+++ Data under study

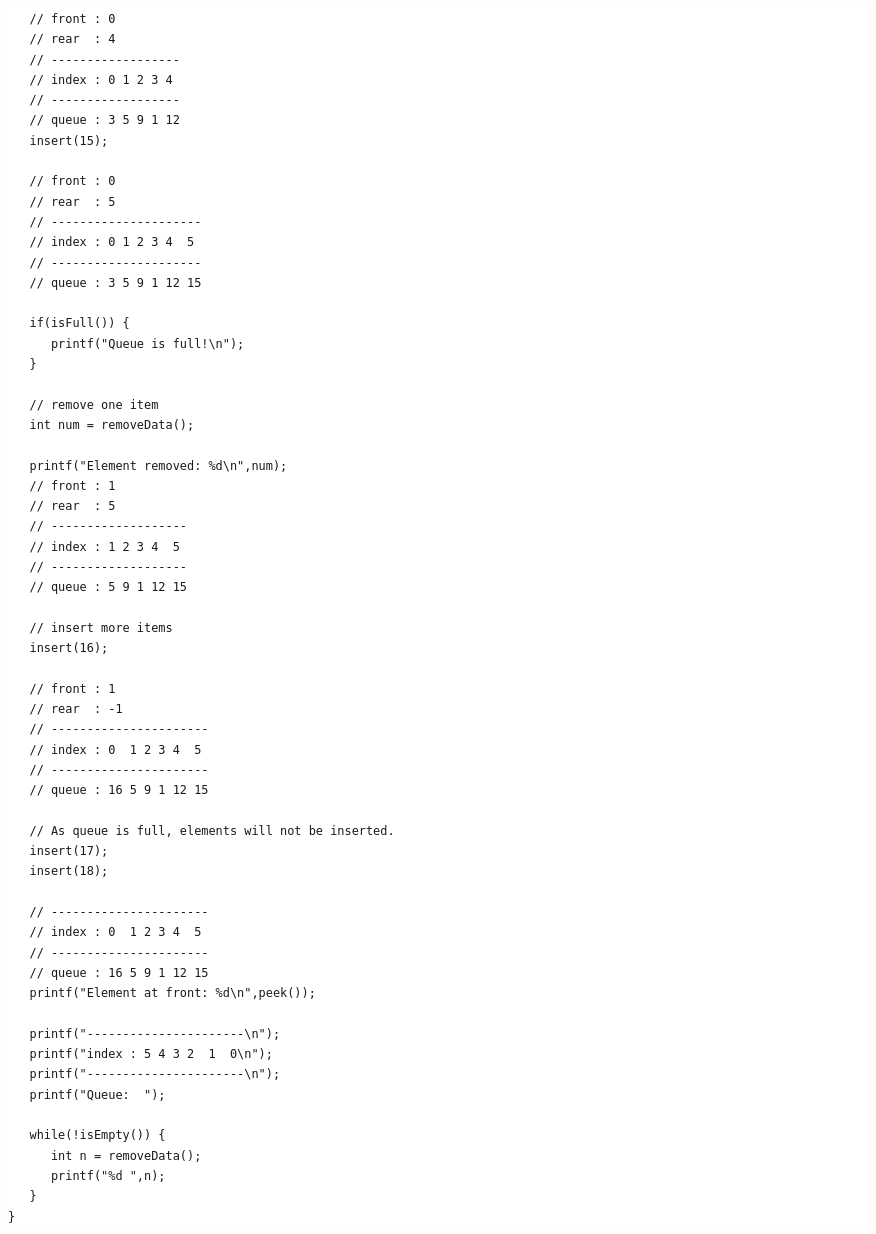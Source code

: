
 ```
   // front : 0
   // rear  : 4
   // ------------------
   // index : 0 1 2 3 4 
   // ------------------
   // queue : 3 5 9 1 12
   insert(15);

   // front : 0
   // rear  : 5
   // ---------------------
   // index : 0 1 2 3 4  5 
   // ---------------------
   // queue : 3 5 9 1 12 15
	
   if(isFull()) {
      printf("Queue is full!\n");   
   }

   // remove one item 
   int num = removeData();
	
   printf("Element removed: %d\n",num);
   // front : 1
   // rear  : 5
   // -------------------
   // index : 1 2 3 4  5
   // -------------------
   // queue : 5 9 1 12 15

   // insert more items
   insert(16);

   // front : 1
   // rear  : -1
   // ----------------------
   // index : 0  1 2 3 4  5
   // ----------------------
   // queue : 16 5 9 1 12 15

   // As queue is full, elements will not be inserted. 
   insert(17);
   insert(18);

   // ----------------------
   // index : 0  1 2 3 4  5
   // ----------------------
   // queue : 16 5 9 1 12 15
   printf("Element at front: %d\n",peek());

   printf("----------------------\n");
   printf("index : 5 4 3 2  1  0\n");
   printf("----------------------\n");
   printf("Queue:  ");
	
   while(!isEmpty()) {
      int n = removeData();           
      printf("%d ",n);
   }   
}

```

++++++

• _Problem requirements_: Copy, from the data above, every line where the word "printf" appears.

• _Response to the exercise_:
      printf("Queue is full!\n");   
   printf("Element removed: %d\n",num);
   printf("Element at front: %d\n",peek());
   printf("----------------------\n");
   printf("index : 5 4 3 2  1  0\n");
   printf("----------------------\n");
   printf("Queue:  ");
      printf("%d ",n);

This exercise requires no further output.